2017 Green Building Grants
The Foundation’s green building work will use the expertise, network, and resources it has developed around energy efficiency policy and seize on the improved conditions its grantees and partners have helped to create, starting in two large-scale bioregions of the United States: Cascadia (Oregon, Washington, and Idaho) and Sonora (New Mexico, Arizona, Nevada, Utah and Colorado).
Cascadia (Oregon, Washington, Idaho)
Cascade Built – $55,788
To provide solar hot water heating for Pax Futura, a multi-family 35-unit Passive House certified green building project in the Columbia City neighborhood in Seattle; designated to be a first-of-its-kind, the building will be 20,190 square feet, with 50% of the units are offered at 65% of Area Median Income (AMI), through no formal affordability program and without any subsidy; Pax Futura will consume up to 90% less energy to heat and cool the units than standard buildings and use durable materials and construction techniques that will last for future generations; the project will also be Built Smart emphasizing resource conservation, employing pared down mechanical systems, superior insulation, no VOC finishes, and natural bio-retention planters to manage storm water onsite; the solar hot water heating project will use an innovative solar collector system optimized to produce 80% of the annual hot water load supplemented with an air-to-water heat pump; this hybrid system will provide all the energy needed for hot water in the building, including laundry, showers, and dishwashing, and will require no energy input from the electrical grid.
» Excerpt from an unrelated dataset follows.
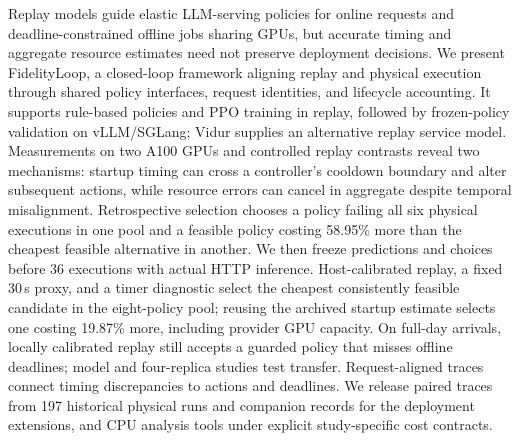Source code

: Replay models guide elastic LLM-serving policies for online requests and deadline-constrained offline jobs sharing GPUs, but accurate timing and aggregate resource estimates need not preserve deployment decisions. We present FidelityLoop, a closed-loop framework aligning replay and physical execution through shared policy interfaces, request identities, and lifecycle accounting. It supports rule-based policies and PPO training in replay, followed by frozen-policy validation on vLLM/SGLang; Vidur supplies an alternative replay service model. Measurements on two A100 GPUs and controlled replay contrasts reveal two mechanisms: startup timing can cross a controller's cooldown boundary and alter subsequent actions, while resource errors can cancel in aggregate despite temporal misalignment. Retrospective selection chooses a policy failing all six physical executions in one pool and a feasible policy costing 58.95\% more than the cheapest feasible alternative in another. We then freeze predictions and choices before 36 executions with actual HTTP inference. Host-calibrated replay, a fixed 30\,s proxy, and a timer diagnostic select the cheapest consistently feasible candidate in the eight-policy pool; reusing the archived startup estimate selects one costing 19.87\% more, including provider GPU capacity. On full-day arrivals, locally calibrated replay still accepts a guarded policy that misses offline deadlines; model and four-replica studies test transfer. Request-aligned traces connect timing discrepancies to actions and deadlines. We release paired traces from 197 historical physical runs and companion records for the deployment extensions, and CPU analysis tools under explicit study-specific cost contracts.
Community Frameworks – $89,131
To support the development of five new energy-efficient homes which will be sold to low and moderate income buyers with accompanying supportive services and down payment assistance to ensure their long-term success as homeowners; the project is focused in northeast Spokane which is one of the most economically distressed parts of the city; the High Performance green building project includes efficient building design, advanced framing, continuous external insulation, attic insulation, super-efficient windows, air tight construction, heat pumps, and a solar array to help bring the homes to Net Zero and Net Zero Ready (Department of Energy) certified status; incorporating additional energy efficiency investments into High Performance affordable housing should have a dramatic impact on the operating costs for the homebuyers enabling them to contribute more of their resources to other vital needs such as food, education and health care; green building project lessons learned and best practices will be shared via local, state, regional and national platforms.
Sonora (New Mexico, Arizona, Nevada, Utah, Colorado)
International Center for Appropriate & Sustainable Technology (ICAST) – $100,000
To identify service provider partners who are interested in providing solar and other renewable energy (RE) solutions to the Multi-Family Affordable Housing (MFAH) market but facing financing hurdles; to identify both equity and debt investor partners who are interested in providing the investments needed for the small scale solar and other RE solutions to the MFAH market; to facilitate partnerships, online convening, and charrettes regarding the development for an online platform that matches solar or other RE projects in need of financing, to equity and debt investors interested in the small scale RE projects for MFAH; to collect and analyze best practices and lessons learned to create a scalable solar and other RE financing model that can lead to an online platform that matches projects with investors; to develop a simple and replicable template for RE installations that minimizes the transaction costs for the MFAH market; to establish proof of concept of debt financing through TBL Fund for financing deep green retrofits including solar and other RE solutions; to design, develop and launch online videos that educate tenants on the importance of energy and water efficiency and trains them on how they individually can make triple-bottom line impacts by changing their behaviors to be more efficient in the use of scarce resources such as water and energy; to design and develop an online App, launch the app, and market it to MFAH properties and tenants.